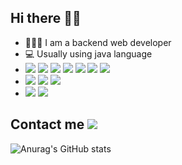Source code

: ## Hi there 👋🏻 

- 👩🏻‍💼   I am a backend web developer
- 💻   Usually using java language
-   <img src="https://img.shields.io/badge/Java-007396?style=flat-square&logo=Java&logoColor=white"/>
    <img src="https://img.shields.io/badge/Javascript-ffb13b?style=flat-square&logo=javascript&logoColor=white"/>
    <img src="https://img.shields.io/badge/Python-3766AB?style=flat-square&logo=Python&logoColor=white"/>
    <img src="https://img.shields.io/badge/Kotlin-0095D5?style=flat-square&logo=kotlin&logoColor=white"/>
    <img src="https://img.shields.io/badge/HTML-E34F26?style=flat-square&logo=html5&logoColor=white"/>
    <img src="https://img.shields.io/badge/JSP-007396?style=flat-square&logo=java&logoColor=white"/>
    <img src="https://img.shields.io/badge/CSS-1572B6?style=flat-square&logo=css3&logoColor=white"/>
-   <img src="https://img.shields.io/badge/Spring-6DB33F?style=flat-square&logo=Spring&logoColor=white"/>
    <img src="https://img.shields.io/badge/Node-339933?style=flat-square&logo=node.js&logoColor=white"/>
    <img src="https://img.shields.io/badge/React-61DAFB?style=flat-square&logo=react&logoColor=white"/>
-   <img src="https://img.shields.io/badge/OracleDB-E34F26?style=flat-square&logo=oracle&logoColor=white"/>
    <img src="https://img.shields.io/badge/Mysql-E6B91E?style=flat-square&logo=MySql&logoColor=white"/>
## Contact me  [![](https://img.shields.io/badge/Gmail-E34F26?style=flat-square&logo=Gmail&logoColor=white&link=mailto:ahns0206@gmail.com)](mailto:ahns0206@gmail.com)

![Anurag's GitHub stats](https://github-readme-stats.vercel.app/api?username=ahns0206&theme=slateorange&show_icons=true&hide=contribs,prs)


<!-- <img 
    src="https://github-readme-stats.vercel.app/api?username=ahns0206&hide=stars,contribs&count_private=true&show_icons=true"
    style="height: auto; margin-left: 20px; margin-right: 20px; padding: 10px;"/> -->

<!-- [![Anurag's GitHub stats](https://github-readme-stats.vercel.app/api?username=ahns0206&&show_icons=true&theme=darcula)] -->
<!-- 
<a href="https://hits.seeyoufarm.com"><img src="https://hits.seeyoufarm.com/api/count/incr/badge.svg?url=https%3A%2F%2Fgithub.com%2Fahns0206%2Fhit-counter&count_bg=%2339A4E8&title_bg=%23161515&icon=github.svg&icon_color=%23F4EEEE&title=hits&edge_flat=false"/></a> -->

<!-- ## 👩🏻‍💻 Tech Stack 

<p align="center">
    <img src="https://img.shields.io/badge/Java-007396?style=flat-square&logo=Java&logoColor=white"/>
    <img src="https://img.shields.io/badge/Javascript-ffb13b?style=flat-square&logo=javascript&logoColor=white"/>
    <img src="https://img.shields.io/badge/Python-3766AB?style=flat-square&logo=Python&logoColor=white"/>
    <img src="https://img.shields.io/badge/Kotlin-0095D5?style=flat-square&logo=kotlin&logoColor=white"/>
    <img src="https://img.shields.io/badge/HTML-E34F26?style=flat-square&logo=html5&logoColor=white"/>
    <img src="https://img.shields.io/badge/CSS-1572B6?style=flat-square&logo=css3&logoColor=white"/>
</p>

<p align="center">
    <img src="https://img.shields.io/badge/Spring-6DB33F?style=flat-square&logo=Spring&logoColor=white"/>
    <img src="https://img.shields.io/badge/JSP-007396?style=flat-square&logo=java&logoColor=white"/>
    <img src="https://img.shields.io/badge/Node-339933?style=flat-square&logo=node.js&logoColor=white"/>
    <img src="https://img.shields.io/badge/React-61DAFB?style=flat-square&logo=react&logoColor=white"/>
</p>

<p align="center">
    <img src="https://img.shields.io/badge/OracleDB-F80000?style=flat-square&logo=oracle&logoColor=white"/>
    <img src="https://img.shields.io/badge/Mysql-E6B91E?style=flat-square&logo=MySql&logoColor=white"/>
</p>

<p align="center">    
    <img src="https://img.shields.io/badge/aws-333664?style=flat-square&logo=amazon-aws&logoColor=white"/>
</p>

## 🙋🏻‍♀️ Contact me

<div align="center">
    <a href="mailto:ahns0206@gmail.com">
        <img 
            src="https://img.shields.io/badge/Gmail-D14836?style=for-the-badge&logo=gmail&logoColor=white&link=ahns0206@gmail.com"
            style="height: auto; margin-left: 20px; margin-right: 20px; padding: 10px;"/>
    </a>
</div> -->

<!--
**ahns0206/ahns0206** is a ✨ _special_ ✨ repository because its `README.md` (this file) appears on your GitHub profile.

Here are some ideas to get you started:

- 🔭 I’m currently working on ...
- 🌱 I’m currently learning ...
- 👯 I’m looking to collaborate on ...
- 🤔 I’m looking for help with ...
- 💬 Ask me about ...
- 📫 How to reach me: ...
- 😄 Pronouns: ...
- ⚡ Fun fact: ...
-->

## Task requirements
Scan the records for the word "Anurag". Copy each line where it turns up.

## Solution to this exercise
![Anurag's GitHub stats](https://github-readme-stats.vercel.app/api?username=ahns0206&theme=slateorange&show_icons=true&hide=contribs,prs)
<!-- [![Anurag's GitHub stats](https://github-readme-stats.vercel.app/api?username=ahns0206&&show_icons=true&theme=darcula)] -->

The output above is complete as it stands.